[SOUND] This lecture is
about the word association
mining and analysis.
In this lecture,
we're going to talk about how to mine
associations of words from text.
Now this is an example of knowledge
about the natural language that
we can mine from text data.
Here's the outline.
We're going to first talk about
what is word association and
then explain why discovering such
relations is useful and finally
we're going to talk about some general
ideas about how to mine word associations.
In general there are two word
relations and these are quite basic.
One is called a paradigmatic relation.
The other is syntagmatic relation.
A and B have paradigmatic relation
if they can be substituted for each other.
That means the two words that
have paradigmatic relation
would be in the same semantic class,
or syntactic class.
And we can in general
replace one by the other
without affecting
the understanding of the sentence.
That means we would still
have a valid sentence.
For example, cat and dog, these two
words have a paradigmatic relation
because they are in
the same class of animal.
And in general,
if you replace cat with dog in a sentence,
the sentence would still be a valid
sentence that you can make sense of.
Similarly Monday and
Tuesday have paradigmatical relation.
The second kind of relation is
called syntagmatical relation.
In this case, the two words that have this
relation, can be combined with each other.
So A and B have syntagmatic relation if
they can be combined with each other in
a sentence, that means these two
words are semantically related.
So for example, cat and sit are related
because a cat can sit somewhere.
Similarly, car and
drive are related semantically and
they can be combined with
each other to convey meaning.
However, in general, we can not
replace cat with sit in a sentence or
car with drive in the sentence
to still get a valid sentence,
meaning that if we do that, the sentence
will become somewhat meaningless.
So this is different from
paradigmatic relation.
And these two relations are in fact so
fundamental that they can be
generalized to capture basic relations
between units in arbitrary sequences.
And definitely they can be
generalized to describe
relations of any items in a language.
So, A and B don't have to be words and
they can be phrases, for example.
And they can even be more complex
phrases than just a non-phrase.
If you think about the general
problem of the sequence mining
then we can think about the units
being and the sequence data.
Then we think of paradigmatic
relation as relations that
are applied to units that tend to occur
in a singular locations in a sentence,
or in a sequence of data
elements in general.
So they occur in similar locations
relative to the neighbors in the sequence.
Syntagmatical relation on
the other hand is related to
co-occurrent elements that tend
to show up in the same sequence.
So these two are complimentary and
are basic relations of words.
And we're interested in discovering
them automatically from text data.
Discovering such worded
relations has many applications.
First, such relations can be directly
useful for improving accuracy of many NLP
tasks, and this is because this is part
of our knowledge about a language.
So if you know these two words
are synonyms, for example,
and then you can help a lot of tasks.
And grammar learning can be also
done by using such techniques.
Because if we can learn
paradigmatic relations,
then we form classes of words,
syntactic classes for example.
And if we learn syntagmatic relations,
then we would be able to know
the rules for putting together a larger
expression based on component expressions.
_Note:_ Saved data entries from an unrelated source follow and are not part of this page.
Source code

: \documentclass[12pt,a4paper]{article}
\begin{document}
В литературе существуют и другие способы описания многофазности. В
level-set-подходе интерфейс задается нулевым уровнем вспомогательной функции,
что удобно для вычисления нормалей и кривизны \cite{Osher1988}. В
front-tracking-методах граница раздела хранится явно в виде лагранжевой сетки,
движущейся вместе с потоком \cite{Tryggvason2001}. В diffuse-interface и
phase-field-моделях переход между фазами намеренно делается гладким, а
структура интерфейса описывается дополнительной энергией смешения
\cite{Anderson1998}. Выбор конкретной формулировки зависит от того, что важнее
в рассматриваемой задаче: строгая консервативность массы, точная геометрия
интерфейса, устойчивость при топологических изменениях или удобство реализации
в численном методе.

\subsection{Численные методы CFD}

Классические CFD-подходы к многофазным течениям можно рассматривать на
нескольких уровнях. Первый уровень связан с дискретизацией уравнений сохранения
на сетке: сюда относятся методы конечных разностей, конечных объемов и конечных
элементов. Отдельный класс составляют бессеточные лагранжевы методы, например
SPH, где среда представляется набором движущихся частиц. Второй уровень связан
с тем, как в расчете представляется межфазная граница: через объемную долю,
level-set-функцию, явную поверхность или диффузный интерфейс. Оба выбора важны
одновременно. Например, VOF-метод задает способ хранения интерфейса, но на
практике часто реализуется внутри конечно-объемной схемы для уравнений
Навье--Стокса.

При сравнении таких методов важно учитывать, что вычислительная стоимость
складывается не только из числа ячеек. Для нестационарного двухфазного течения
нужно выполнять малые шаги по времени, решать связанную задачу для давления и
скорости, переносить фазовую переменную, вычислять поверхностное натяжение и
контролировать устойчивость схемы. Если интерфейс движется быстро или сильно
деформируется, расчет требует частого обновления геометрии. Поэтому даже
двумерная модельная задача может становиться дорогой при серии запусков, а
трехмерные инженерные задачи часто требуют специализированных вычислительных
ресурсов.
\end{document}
So we learn the structure and
what can go with what else.
Word relations can be also very useful for
many applications in text retrieval and
mining.
For example, in search and
text retrieval, we can use word
associations to modify a query,
and this can be used to
introduce additional related words into
a query and make the query more effective.
It's often called a query expansion.
Or you can use related words to
suggest related queries to the user
to explore the information space.
Another application is to
use word associations to
automatically construct the top
of the map for browsing.
We can have words as nodes and
associations as edges.
A user could navigate from
one word to another to
find information in the information space.
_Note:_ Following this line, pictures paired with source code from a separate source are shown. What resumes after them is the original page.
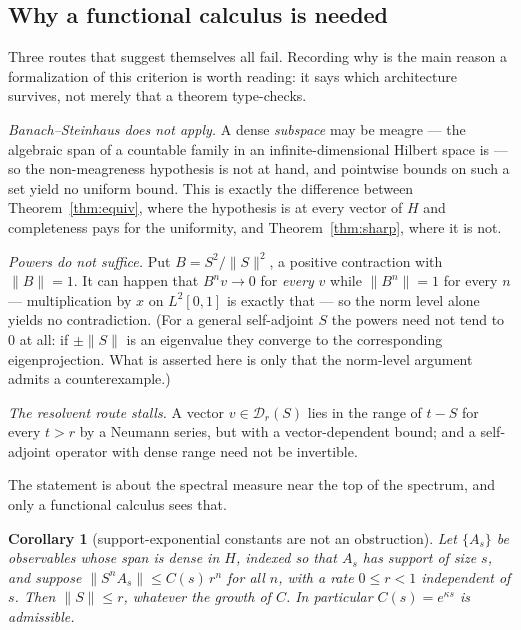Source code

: \documentclass[11pt]{article}
\newtheorem{corollary}[theorem]{Corollary}
\theoremstyle{definition}
\begin{document}
\subsection*{Why a functional calculus is needed}
\label{rem:notelem}

Three routes that suggest themselves all fail.  Recording why is the main
reason a formalization of this criterion is worth reading: it says which
architecture survives, not merely that a theorem type-checks.

\smallskip\noindent\emph{Banach--Steinhaus does not apply.}  A dense
\emph{subspace} may be meagre --- the algebraic span of a countable
family in an infinite-dimensional Hilbert space is --- so
the non-meagreness hypothesis is not at hand, and pointwise bounds on such
a set yield no uniform bound.  This is exactly the difference between
Theorem~\ref{thm:equiv}, where the hypothesis is at every vector of $H$
and completeness pays for the uniformity, and Theorem~\ref{thm:sharp},
where it is not.

\smallskip\noindent\emph{Powers do not suffice.}  Put
$B = S^2/\|S\|^2$, a positive contraction with $\|B\| = 1$.  It can happen
that $B^n v \to 0$ for \emph{every} $v$ while $\|B^n\| = 1$ for every $n$
--- multiplication by $x$ on $L^2[0,1]$ is exactly that --- so the norm
level alone yields no contradiction.  (For a general self-adjoint $S$ the
powers need not tend to $0$ at all: if $\pm\|S\|$ is an eigenvalue they
converge to the corresponding eigenprojection.  What is asserted here is
only that the norm-level argument admits a counterexample.)

\smallskip\noindent\emph{The resolvent route stalls.}  A vector
$v \in \mathcal{D}_r(S)$ lies in the range of $t - S$ for every $t > r$ by
a Neumann series, but with a vector-dependent bound; and a self-adjoint
operator with dense range need not be invertible.

\smallskip\noindent The statement is about the spectral measure near the
top of the spectrum, and only a functional calculus sees that.

\begin{corollary}[support-exponential constants are not an obstruction]
\label{cor:noobstruction}
Let $\{A_s\}$ be observables whose span is dense in $H$, indexed so that
$A_s$ has support of size $s$, and suppose $\|S^n A_s\| \le
C(s)\,r^n$ for all $n$, with a rate $0 \le r < 1$ independent of $s$.  Then
$\|S\| \le r$, whatever the growth of $C$.  In particular $C(s) =
e^{\kappa s}$ is admissible.
\end{corollary}
\end{document}
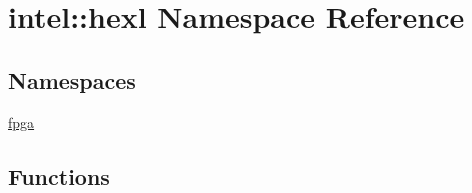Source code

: \hypertarget{namespaceintel_1_1hexl}{\section{intel\-:\-:hexl Namespace Reference}
\label{namespaceintel_1_1hexl}
}
\subsection*{Namespaces}
\begin{DoxyCompactItemize}
\item 
\hyperlink{namespaceintel_1_1hexl_1_1fpga}{fpga}
\end{DoxyCompactItemize}
\subsection*{Functions}
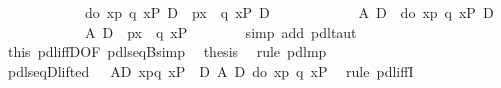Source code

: \begin{isabellebody}
\ \ \isamarkupfalse%
\ {\isacharminus}\isanewline
\ \ \ \ \isamarkupfalse%
\ {\isachardoublequote}{\isasymturnstile}\ {\isacharparenleft}{\isacharbrackleft}{\isacharhash}\ do\ {\isacharbraceleft}x{\isasymleftarrow}p{\isacharsemicolon}\ q\ x{\isacharbraceright}{\isacharbrackright}P\ {\isasymlongrightarrow}\isactrlsub D\ {\isacharbrackleft}{\isacharhash}\ p{\isacharbrackright}{\isacharparenleft}{\isasymlambda}x{\isachardot}\ {\isacharbrackleft}{\isacharhash}\ q\ x{\isacharbrackright}P{\isacharparenright}{\isacharparenright}\ {\isasymlongrightarrow}\isactrlsub D\isanewline
\ \ \ \ \ \ \ \ \ \ \ \ {\isacharparenleft}A\ {\isasymlongrightarrow}\isactrlsub D\ {\isacharbrackleft}{\isacharhash}\ do\ {\isacharbraceleft}x{\isasymleftarrow}p{\isacharsemicolon}\ q\ x{\isacharbraceright}{\isacharbrackright}P{\isacharparenright}\ {\isasymlongrightarrow}\isactrlsub D\isanewline
\ \ \ \ \ \ \ \ \ \ \ \ {\isacharparenleft}A\ {\isasymlongrightarrow}\isactrlsub D\ {\isacharbrackleft}{\isacharhash}\ p{\isacharbrackright}{\isacharparenleft}{\isasymlambda}x{\isachardot}\ {\isacharbrackleft}{\isacharhash}\ q\ x{\isacharbrackright}P{\isacharparenright}{\isacharparenright}{\isachardoublequote}\isanewline
\ \ \ \ \ \ \isamarkupfalse%
\ {\isacharparenleft}simp\ add{\isacharcolon}\ pdl{\isacharunderscore}taut{\isacharparenright}\isanewline
\ \ \ \ \isamarkupfalse%
\ this\ pdl{\isacharunderscore}iffD{}{\isacharbrackleft}OF\ pdl{\isacharunderscore}seqB{\isacharunderscore}simp{\isacharbrackright}\ \isamarkupfalse%
\ {\isacharquery}thesis\ \isamarkupfalse%
\ {\isacharparenleft}rule\ pdl{\isacharunderscore}mp{\isacharparenright}\isanewline
\ \ \isamarkupfalse%
\isanewline
\isamarkupfalse%
\isanewline
\isanewline
\isamarkupfalse%
\ pdl{\isacharunderscore}seqD{\isacharunderscore}lifted{}{\isacharcolon}\ {\isachardoublequote}{\isasymturnstile}\ {\isacharparenleft}\ A{\isasymlongrightarrow}\isactrlsub D\ {\isasymlangle}x{\isasymleftarrow}p{\isasymrangle}{\isasymlangle}q\ x{\isasymrangle}P\ {\isacharparenright}\ {\isasymlongleftrightarrow}\isactrlsub D\ {\isacharparenleft}A\ {\isasymlongrightarrow}\isactrlsub D\ {\isasymlangle}do\ {\isacharbraceleft}x{\isasymleftarrow}p{\isacharsemicolon}\ q\ x{\isacharbraceright}{\isasymrangle}P\ {\isacharparenright}{\isachardoublequote}\isanewline
\isamarkupfalse%
\ {\isacharparenleft}rule\ pdl{\isacharunderscore}iffI{\isacharparenright}\isanewline
\ \ \isamarkupfalse%

\end{isabellebody}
Finally, such word associations can also
be used to compare and summarize opinions.
For example, we might be interested
in understanding positive and
negative opinions about the iPhone 6.
In order to do that, we can look at what
words are most strongly associated with
a feature word like battery in
positive versus negative reviews.
Such a syntagmatical
relations would help us
show the detailed opinions
about the product.
So, how can we discover such
associations automatically?
Now, here are some intuitions
about how to do that.
Now let's first look at
the paradigmatic relation.
Here we essentially can take
advantage of similar context.
So here you see some simple
sentences about cat and dog.
You can see they generally
occur in similar context,
and that after all is the definition
of paradigmatic relation.
On the right side you can kind
of see I extracted expressly
the context of cat and
dog from this small sample of text data.
I've taken away cat and
dog from these sentences, so
that you can see just the context.
Now, of course we can have different
perspectives to look at the context.
For example, we can look at
what words occur in the left
part of this context.
So we can call this left context.
What words occur before we see cat or dog?
So, you can see in this case, clearly
dog and cat have similar left context.
You generally say his cat or my cat and
you say also, my dog and his dog.
So that makes them similar
in the left context.
Similarly, if you look at the words
that occur after cat and dog,
which we can call right context,
they are also very similar in this case.
Of course, it's an extreme case,
where you only see eats.
And in general,
you'll see many other words, of course,
that can't follow cat and dog.
You can also even look
at the general context.
And that might include all
the words in the sentence or
in sentences around this word.
And even in the general context, you also
see similarity between the two words.
So this was just a suggestion
that we can discover paradigmatic
relation by looking at
the similarity of context of words.
So, for example,
if we think about the following questions.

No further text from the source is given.